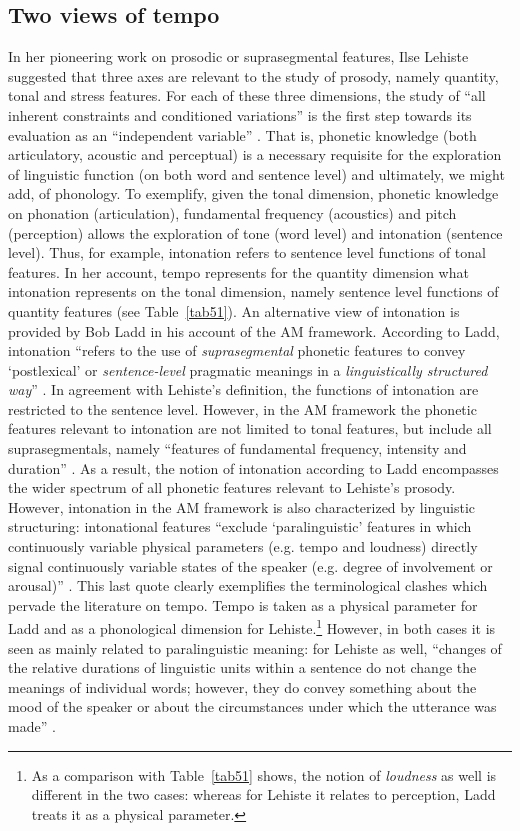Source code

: \subsection{Two views of tempo}\label{sec511}
In her pioneering work on prosodic or suprasegmental features, Ilse Lehiste suggested that three axes are relevant to the study of prosody, namely quantity, tonal and stress features. For each of these three dimensions, the study of ``all inherent constraints and conditioned variations'' is the first step towards its evaluation as an ``independent variable'' \cite[3]{lehiste1970suprasegmentals}. That is, phonetic knowledge (both articulatory, acoustic and perceptual) is a necessary requisite for the exploration of linguistic function (on both word and sentence level) and ultimately, we might add, of phonology. To exemplify, given the tonal dimension, phonetic knowledge on phonation (articulation), fundamental frequency (acoustics) and pitch (perception) allows the exploration of tone (word level) and intonation (sentence level). Thus, for example, intonation refers to sentence level functions of tonal features. In her account, tempo represents for the quantity dimension what intonation represents on the tonal dimension, namely sentence level functions of quantity features (see Table~\ref{tab51}).
An alternative view of intonation is provided by Bob Ladd in his account of the AM framework. According to Ladd, intonation ``refers to the use of \textit{suprasegmental} phonetic features to convey `postlexical' or \textit{sentence-level} pragmatic meanings in a \textit{linguistically structured way}'' \cite[4; original emphasis]{ladd2008intonational}. In agreement with Lehiste's definition, the functions of intonation are restricted to the sentence level. However, in the AM framework the phonetic features relevant to intonation are not limited to tonal features, but include all suprasegmentals, namely ``features of fundamental frequency, intensity and duration'' \cite[ibid.]{ladd2008intonational}. As a result, the notion of intonation according to Ladd encompasses the wider spectrum of all phonetic features relevant to Lehiste's prosody. However, intonation in the AM framework is also characterized by linguistic structuring: intonational features ``exclude `paralinguistic' features in which continuously variable physical parameters (e.g. tempo and loudness) directly signal continuously variable states of the speaker (e.g. degree of involvement or arousal)'' \cite[6]{ladd2008intonational}.
This last quote clearly exemplifies the terminological clashes which pervade the literature on tempo. Tempo is taken as a physical parameter for Ladd and as a phonological dimension for Lehiste.\footnote{As a comparison with Table~\ref{tab51} shows, the notion of \textit{loudness} as well is different in the two cases: whereas for Lehiste it relates to perception, Ladd treats it as a physical parameter.} However, in both cases it is seen as mainly related to paralinguistic meaning: for Lehiste as well, ``changes of the relative durations of linguistic units within a sentence do not change the meanings of individual words; however, they do convey something about the mood of the speaker or about the circumstances under which the utterance was made'' \cite[§2.5.3]{lehiste1970suprasegmentals}.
________________________________________
Exercise brief — The listing above must be printed again exactly, minus its pictures.

Expected answer —
Source code

: \subsection{Two views of tempo}\label{sec511}
In her pioneering work on prosodic or suprasegmental features, Ilse Lehiste suggested that three axes are relevant to the study of prosody, namely quantity, tonal and stress features. For each of these three dimensions, the study of ``all inherent constraints and conditioned variations'' is the first step towards its evaluation as an ``independent variable'' \cite[3]{lehiste1970suprasegmentals}. That is, phonetic knowledge (both articulatory, acoustic and perceptual) is a necessary requisite for the exploration of linguistic function (on both word and sentence level) and ultimately, we might add, of phonology. To exemplify, given the tonal dimension, phonetic knowledge on phonation (articulation), fundamental frequency (acoustics) and pitch (perception) allows the exploration of tone (word level) and intonation (sentence level). Thus, for example, intonation refers to sentence level functions of tonal features. In her account, tempo represents for the quantity dimension what intonation represents on the tonal dimension, namely sentence level functions of quantity features (see Table~\ref{tab51}).
An alternative view of intonation is provided by Bob Ladd in his account of the AM framework. According to Ladd, intonation ``refers to the use of \textit{suprasegmental} phonetic features to convey `postlexical' or \textit{sentence-level} pragmatic meanings in a \textit{linguistically structured way}'' \cite[4; original emphasis]{ladd2008intonational}. In agreement with Lehiste's definition, the functions of intonation are restricted to the sentence level. However, in the AM framework the phonetic features relevant to intonation are not limited to tonal features, but include all suprasegmentals, namely ``features of fundamental frequency, intensity and duration'' \cite[ibid.]{ladd2008intonational}. As a result, the notion of intonation according to Ladd encompasses the wider spectrum of all phonetic features relevant to Lehiste's prosody. However, intonation in the AM framework is also characterized by linguistic structuring: intonational features ``exclude `paralinguistic' features in which continuously variable physical parameters (e.g. tempo and loudness) directly signal continuously variable states of the speaker (e.g. degree of involvement or arousal)'' \cite[6]{ladd2008intonational}.
This last quote clearly exemplifies the terminological clashes which pervade the literature on tempo. Tempo is taken as a physical parameter for Ladd and as a phonological dimension for Lehiste.\footnote{As a comparison with Table~\ref{tab51} shows, the notion of \textit{loudness} as well is different in the two cases: whereas for Lehiste it relates to perception, Ladd treats it as a physical parameter.} However, in both cases it is seen as mainly related to paralinguistic meaning: for Lehiste as well, ``changes of the relative durations of linguistic units within a sentence do not change the meanings of individual words; however, they do convey something about the mood of the speaker or about the circumstances under which the utterance was made'' \cite[§2.5.3]{lehiste1970suprasegmentals}.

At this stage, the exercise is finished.